━━ MATERIAL FOR THE TASK ━━
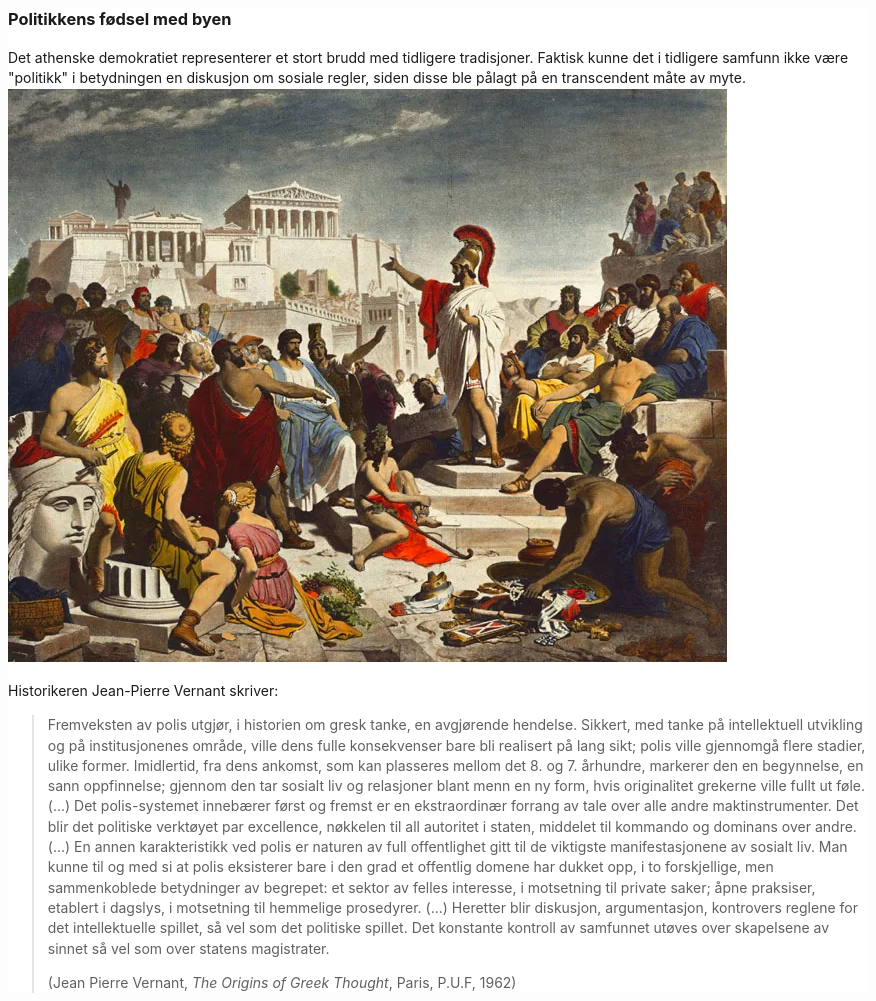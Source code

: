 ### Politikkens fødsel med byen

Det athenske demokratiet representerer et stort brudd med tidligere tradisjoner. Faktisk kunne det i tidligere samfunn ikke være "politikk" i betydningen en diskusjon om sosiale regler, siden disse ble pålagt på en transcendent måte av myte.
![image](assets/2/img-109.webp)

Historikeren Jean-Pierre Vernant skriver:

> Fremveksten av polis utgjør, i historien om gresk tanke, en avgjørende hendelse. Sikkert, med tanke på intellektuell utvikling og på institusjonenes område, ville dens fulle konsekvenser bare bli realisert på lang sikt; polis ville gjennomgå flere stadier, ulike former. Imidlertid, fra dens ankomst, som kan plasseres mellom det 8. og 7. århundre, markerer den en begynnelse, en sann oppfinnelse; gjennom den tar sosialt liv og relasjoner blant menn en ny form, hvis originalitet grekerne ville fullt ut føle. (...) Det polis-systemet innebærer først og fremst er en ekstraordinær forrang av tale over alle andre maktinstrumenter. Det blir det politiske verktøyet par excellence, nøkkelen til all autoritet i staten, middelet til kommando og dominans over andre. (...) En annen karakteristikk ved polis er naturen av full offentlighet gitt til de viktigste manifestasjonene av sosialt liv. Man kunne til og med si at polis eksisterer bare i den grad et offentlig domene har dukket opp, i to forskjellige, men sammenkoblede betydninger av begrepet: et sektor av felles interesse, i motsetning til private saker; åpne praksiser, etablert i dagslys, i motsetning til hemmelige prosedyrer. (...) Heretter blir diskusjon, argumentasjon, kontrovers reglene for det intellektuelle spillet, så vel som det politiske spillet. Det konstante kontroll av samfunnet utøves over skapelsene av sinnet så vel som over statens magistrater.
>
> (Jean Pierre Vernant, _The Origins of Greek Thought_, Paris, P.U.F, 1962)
━━━
━━ MATERIAL FOR THE TASK ━━
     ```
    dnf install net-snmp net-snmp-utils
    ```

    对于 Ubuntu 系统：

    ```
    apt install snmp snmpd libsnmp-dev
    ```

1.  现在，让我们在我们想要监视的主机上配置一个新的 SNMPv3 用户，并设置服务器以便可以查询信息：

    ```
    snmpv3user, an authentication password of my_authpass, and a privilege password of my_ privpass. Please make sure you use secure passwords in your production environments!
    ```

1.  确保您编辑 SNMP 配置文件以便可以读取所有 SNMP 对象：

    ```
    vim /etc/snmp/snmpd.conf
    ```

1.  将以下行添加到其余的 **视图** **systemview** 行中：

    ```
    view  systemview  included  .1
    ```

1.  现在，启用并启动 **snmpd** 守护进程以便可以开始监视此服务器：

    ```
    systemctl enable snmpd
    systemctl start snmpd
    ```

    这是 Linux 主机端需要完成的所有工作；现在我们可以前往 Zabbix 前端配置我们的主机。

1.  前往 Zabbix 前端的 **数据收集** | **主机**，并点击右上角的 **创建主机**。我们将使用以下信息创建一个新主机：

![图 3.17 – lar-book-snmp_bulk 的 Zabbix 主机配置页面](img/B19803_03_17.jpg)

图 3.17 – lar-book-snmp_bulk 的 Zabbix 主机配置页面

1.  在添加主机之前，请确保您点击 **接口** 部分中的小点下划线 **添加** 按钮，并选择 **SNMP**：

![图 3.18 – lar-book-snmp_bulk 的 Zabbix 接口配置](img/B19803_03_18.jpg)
━━━
Could you restate word for word the lines above, from the one that contains "的 Zabbix 主机配置页面](img/B19803_03_17.jpg)" through the one that contains "的 Zabbix 接口配置](img/B19803_03_18.jpg)", and no others?

![图 3.17 – lar-book-snmp_bulk 的 Zabbix 主机配置页面](img/B19803_03_17.jpg)

图 3.17 – lar-book-snmp_bulk 的 Zabbix 主机配置页面

1.  在添加主机之前，请确保您点击 **接口** 部分中的小点下划线 **添加** 按钮，并选择 **SNMP**：

![图 3.18 – lar-book-snmp_bulk 的 Zabbix 接口配置](img/B19803_03_18.jpg)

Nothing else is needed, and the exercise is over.